Update: (July 1): The alternative sites have just picked this up today July 1. See 321gold (via Press TV, Daily Reckoning)… Chuckle. You get the scoop here…
One more call for replacement of the dollar with SDRs, which will be under central management at the BIS (Bank of International Settlements). My notes in italics.
“A new United Nations report released on Tuesday calls for abandoning the U.S. dollar as the main global reserve currency, saying it has been unable to safeguard value.The dollar has proved not to be a stable store of value, which is a requisite for a stable reserve currency,” the U.N. World Economic and Social Survey 2010 said.
Lila: Of course, we won’t tell you a cabal of central bankers and their financial associates did their level best in the last thirty years to keep it that way. And we were part of the game too.
The report says that developing countries have been hit by the loss of value of the U.S. dollar in recent years.
“Motivated in part by needs for self-insurance against volatility in commodity markets and capital flows, many developing countries accumulated vast amounts of such (U.S. dollar) reserves during the 2000s,” it said.
Lila: Yes, the developing countries got shafted. They’re finding out now that they traded their labor and gold (India sold gold at the beginning of the 1990s) for depreciating paper.
The report supports replacing the dollar with the International Monetary Fund’s special drawing rights (SDRs), an international reserve asset that is used as a unit of payment on IMF loans and is made up of a basket of currencies.
Lila: Sovereign nations will now have to crawl to the IMF for their money.
“A new global reserve system could be created, one that no longer relies on the United States dollar as the single major reserve currency,” the U.N. report said.

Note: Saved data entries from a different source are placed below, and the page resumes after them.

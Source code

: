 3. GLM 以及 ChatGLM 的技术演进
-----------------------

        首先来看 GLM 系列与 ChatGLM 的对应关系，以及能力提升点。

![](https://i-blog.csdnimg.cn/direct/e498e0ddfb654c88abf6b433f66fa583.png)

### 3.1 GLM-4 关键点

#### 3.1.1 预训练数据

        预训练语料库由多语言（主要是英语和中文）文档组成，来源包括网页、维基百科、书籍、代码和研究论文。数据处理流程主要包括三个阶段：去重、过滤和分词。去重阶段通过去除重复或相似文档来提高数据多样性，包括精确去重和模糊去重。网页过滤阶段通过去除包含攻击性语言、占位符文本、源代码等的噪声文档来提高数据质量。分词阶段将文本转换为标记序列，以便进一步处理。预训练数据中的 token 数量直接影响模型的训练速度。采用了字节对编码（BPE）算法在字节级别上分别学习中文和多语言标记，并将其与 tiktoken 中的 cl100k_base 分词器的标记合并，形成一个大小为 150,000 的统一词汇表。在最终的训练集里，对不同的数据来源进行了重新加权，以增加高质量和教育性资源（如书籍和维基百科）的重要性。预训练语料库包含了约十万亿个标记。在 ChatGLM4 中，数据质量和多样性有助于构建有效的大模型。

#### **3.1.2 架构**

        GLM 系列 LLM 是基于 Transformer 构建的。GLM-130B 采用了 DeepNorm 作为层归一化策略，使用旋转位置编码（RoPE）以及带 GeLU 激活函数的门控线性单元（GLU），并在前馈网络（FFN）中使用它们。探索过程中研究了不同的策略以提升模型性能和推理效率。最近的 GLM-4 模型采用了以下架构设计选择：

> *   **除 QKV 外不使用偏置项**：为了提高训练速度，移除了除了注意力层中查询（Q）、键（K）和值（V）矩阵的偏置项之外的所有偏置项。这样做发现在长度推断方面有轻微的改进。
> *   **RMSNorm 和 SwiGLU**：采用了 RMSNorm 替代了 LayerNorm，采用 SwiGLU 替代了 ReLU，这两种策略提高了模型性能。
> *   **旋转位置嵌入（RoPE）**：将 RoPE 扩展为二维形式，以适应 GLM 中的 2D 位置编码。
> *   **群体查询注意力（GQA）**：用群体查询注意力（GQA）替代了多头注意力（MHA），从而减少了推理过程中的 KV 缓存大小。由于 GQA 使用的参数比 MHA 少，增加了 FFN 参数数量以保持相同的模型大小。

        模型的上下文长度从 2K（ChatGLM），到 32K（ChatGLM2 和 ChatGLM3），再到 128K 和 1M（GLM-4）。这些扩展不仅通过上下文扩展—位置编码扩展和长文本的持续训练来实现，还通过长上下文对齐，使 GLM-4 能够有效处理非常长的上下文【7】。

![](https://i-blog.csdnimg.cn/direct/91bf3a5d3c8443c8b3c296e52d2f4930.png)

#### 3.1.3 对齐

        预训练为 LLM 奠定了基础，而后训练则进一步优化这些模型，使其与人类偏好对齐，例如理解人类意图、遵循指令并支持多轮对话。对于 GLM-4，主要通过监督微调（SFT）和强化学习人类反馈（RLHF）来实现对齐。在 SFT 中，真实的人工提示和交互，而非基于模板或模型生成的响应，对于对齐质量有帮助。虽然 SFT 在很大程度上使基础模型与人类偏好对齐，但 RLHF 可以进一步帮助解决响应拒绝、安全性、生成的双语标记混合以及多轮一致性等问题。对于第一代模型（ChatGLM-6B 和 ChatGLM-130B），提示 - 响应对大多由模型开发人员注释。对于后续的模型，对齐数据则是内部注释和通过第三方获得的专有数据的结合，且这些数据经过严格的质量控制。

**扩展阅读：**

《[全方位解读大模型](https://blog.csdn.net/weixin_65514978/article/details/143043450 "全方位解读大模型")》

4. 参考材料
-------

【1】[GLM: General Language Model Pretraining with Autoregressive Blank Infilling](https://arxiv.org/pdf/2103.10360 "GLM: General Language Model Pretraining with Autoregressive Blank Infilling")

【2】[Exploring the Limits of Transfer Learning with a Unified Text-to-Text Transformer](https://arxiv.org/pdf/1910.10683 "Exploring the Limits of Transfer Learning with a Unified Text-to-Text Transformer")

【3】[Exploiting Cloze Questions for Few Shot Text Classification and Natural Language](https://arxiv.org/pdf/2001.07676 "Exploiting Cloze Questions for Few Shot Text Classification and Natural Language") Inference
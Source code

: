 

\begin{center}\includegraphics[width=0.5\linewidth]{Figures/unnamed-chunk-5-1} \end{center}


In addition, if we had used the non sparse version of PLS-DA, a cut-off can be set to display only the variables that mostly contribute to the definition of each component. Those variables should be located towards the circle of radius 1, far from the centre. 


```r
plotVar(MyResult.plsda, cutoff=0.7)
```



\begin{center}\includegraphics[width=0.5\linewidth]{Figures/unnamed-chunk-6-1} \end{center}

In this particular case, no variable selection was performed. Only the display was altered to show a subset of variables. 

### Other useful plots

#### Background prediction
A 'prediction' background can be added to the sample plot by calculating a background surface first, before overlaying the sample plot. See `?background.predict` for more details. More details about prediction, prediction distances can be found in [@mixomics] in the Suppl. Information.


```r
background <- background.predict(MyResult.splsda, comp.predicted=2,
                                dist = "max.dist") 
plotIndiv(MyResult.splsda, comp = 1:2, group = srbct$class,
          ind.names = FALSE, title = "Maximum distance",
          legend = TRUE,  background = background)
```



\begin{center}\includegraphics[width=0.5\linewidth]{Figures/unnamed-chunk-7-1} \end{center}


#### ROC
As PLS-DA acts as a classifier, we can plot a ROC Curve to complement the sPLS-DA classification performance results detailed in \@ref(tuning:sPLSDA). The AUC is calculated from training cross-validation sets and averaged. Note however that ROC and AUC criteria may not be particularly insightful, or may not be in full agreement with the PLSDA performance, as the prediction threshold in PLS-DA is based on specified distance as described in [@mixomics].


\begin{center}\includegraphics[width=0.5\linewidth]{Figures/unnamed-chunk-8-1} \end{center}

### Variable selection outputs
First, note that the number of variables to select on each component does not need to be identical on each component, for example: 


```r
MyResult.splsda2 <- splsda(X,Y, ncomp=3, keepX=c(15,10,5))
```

It said a new reserve system “must not be based on a single currency or even multiple national currencies but, instead, should permit the emission of international liquidity (such as SDRs) to create a more stable global financial system.”
Lila: Translation – the IMF and its inner circle will pump and dump as they please.
“Such emissions of international liquidity could also underpin the financing of investment in long-term sustainable development,” it said.
Lila: “Sustainable development” is code for managed development. We’ll fund the initiatives we believe in (and our associates have invested in).
Nobel Prize winner Joseph Stiglitz, who previously chaired a U.N. expert commission that considered ways of overhauling the global financial system, is among the economists who have advocated the creation of a new reserve currency system, possibly based on SDRs.”